These factors lead to a rather less rosy conclusion. “So when demand begins to revive,” The Economist article notes, “a sharp rise in prices is inevitable. That does not mean that a price spike is just around the corner, however. The speed with which it arrives will depend on the strength of the global recovery….”
In addition to these core issues, there are also some of the potentially wildest “wild cards” you ever saw tucked here and there in the energy deck. Draw one or two of these and it could be a whole new game virtually overnight. For starters, there is the Hurricanes-in-the-Gulf-of-Mexico card. This annual risk to domestic oil production is calculated every year by EIA.
Its “2009 Outlook for Hurricane Production Outages in the Gulf of Mexico” was released in May, just ahead of the official start of the Atlantic Basin hurricane season. Based on the results of a hurricane outage simulation using the National Oceanic and Atmospheric Administration's most recent predictions, EIA offers “a 3 to 4% probability of offshore crude oil or natural gas production experiencing outages the same as or larger than last season when Hurricanes Gustav and Ike struck the Gulf Coast…”
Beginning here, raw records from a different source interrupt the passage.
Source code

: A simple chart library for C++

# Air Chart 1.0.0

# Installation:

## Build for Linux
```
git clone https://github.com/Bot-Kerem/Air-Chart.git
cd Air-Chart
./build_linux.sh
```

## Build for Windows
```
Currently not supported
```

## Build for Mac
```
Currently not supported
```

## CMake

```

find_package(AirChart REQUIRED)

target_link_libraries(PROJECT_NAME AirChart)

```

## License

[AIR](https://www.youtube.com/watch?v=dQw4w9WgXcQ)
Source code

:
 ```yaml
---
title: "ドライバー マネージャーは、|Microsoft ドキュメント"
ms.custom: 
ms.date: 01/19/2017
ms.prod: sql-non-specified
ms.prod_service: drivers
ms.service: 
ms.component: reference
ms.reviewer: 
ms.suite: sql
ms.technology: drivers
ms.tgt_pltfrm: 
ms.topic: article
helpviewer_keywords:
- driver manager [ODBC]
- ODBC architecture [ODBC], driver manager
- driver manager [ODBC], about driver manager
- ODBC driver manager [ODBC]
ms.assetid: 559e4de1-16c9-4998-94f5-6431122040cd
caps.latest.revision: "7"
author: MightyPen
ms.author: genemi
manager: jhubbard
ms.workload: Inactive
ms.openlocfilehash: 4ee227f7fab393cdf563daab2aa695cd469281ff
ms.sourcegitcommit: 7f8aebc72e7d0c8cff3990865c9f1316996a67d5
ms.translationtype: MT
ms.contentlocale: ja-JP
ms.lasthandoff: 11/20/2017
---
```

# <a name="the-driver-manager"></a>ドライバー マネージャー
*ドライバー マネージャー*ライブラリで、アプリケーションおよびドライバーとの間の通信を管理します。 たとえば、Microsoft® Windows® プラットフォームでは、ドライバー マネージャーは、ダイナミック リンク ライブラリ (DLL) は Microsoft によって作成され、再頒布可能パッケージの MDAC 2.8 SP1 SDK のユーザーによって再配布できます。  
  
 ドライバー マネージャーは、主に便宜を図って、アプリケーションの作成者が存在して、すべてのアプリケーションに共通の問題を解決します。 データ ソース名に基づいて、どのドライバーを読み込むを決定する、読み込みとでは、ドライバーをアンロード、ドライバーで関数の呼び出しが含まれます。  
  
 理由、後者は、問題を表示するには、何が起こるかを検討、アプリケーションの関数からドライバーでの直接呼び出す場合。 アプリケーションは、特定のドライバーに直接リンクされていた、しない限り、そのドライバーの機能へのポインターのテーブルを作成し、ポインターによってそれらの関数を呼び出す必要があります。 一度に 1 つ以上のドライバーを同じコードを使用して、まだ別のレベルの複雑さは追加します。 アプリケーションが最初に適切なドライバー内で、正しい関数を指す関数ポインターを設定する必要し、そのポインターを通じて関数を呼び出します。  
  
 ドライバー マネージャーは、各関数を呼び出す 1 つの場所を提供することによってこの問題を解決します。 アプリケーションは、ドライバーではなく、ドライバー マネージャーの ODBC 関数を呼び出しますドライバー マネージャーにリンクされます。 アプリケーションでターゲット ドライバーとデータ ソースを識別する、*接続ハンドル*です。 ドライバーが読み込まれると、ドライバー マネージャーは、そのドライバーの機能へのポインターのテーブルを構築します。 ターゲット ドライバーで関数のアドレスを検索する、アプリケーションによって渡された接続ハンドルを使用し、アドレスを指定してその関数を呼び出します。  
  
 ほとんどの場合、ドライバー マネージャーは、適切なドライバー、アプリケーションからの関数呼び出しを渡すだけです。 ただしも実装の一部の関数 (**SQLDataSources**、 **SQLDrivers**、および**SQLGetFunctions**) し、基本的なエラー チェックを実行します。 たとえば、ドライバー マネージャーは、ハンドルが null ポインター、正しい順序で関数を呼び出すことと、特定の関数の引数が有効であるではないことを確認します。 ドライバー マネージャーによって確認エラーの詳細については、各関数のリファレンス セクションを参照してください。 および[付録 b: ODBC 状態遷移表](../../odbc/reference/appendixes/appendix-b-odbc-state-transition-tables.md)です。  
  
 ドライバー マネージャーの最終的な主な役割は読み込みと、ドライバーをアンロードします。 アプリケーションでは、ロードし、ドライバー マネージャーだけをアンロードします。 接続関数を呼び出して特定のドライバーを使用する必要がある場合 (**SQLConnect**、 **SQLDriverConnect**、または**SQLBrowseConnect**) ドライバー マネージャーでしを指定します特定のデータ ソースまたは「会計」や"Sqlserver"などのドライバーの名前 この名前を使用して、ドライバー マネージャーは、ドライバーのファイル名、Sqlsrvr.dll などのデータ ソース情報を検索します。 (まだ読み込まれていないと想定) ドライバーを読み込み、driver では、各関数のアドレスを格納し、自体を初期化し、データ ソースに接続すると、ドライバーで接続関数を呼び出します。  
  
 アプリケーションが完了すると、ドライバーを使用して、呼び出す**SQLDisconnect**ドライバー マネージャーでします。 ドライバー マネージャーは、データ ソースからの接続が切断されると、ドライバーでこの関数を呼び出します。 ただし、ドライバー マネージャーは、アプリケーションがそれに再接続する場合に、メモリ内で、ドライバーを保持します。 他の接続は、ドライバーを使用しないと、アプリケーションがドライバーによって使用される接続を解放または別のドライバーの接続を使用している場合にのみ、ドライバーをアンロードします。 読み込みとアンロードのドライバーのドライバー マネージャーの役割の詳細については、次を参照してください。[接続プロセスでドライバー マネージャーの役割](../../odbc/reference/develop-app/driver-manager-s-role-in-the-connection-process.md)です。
Wilder still is the catalog of other possible causes for supply disruption, including political conflict in the Middle East or other primary oil-producing regions, which results in damage to oil wells and delivery modes or perhaps punitive oil embargoes from key global suppliers. These are wildcards, after all, so who can know for sure?
My own best bet is that savvy fleets, no matter what, will hold the fuel-conserving cards they captured in 2008, just in case.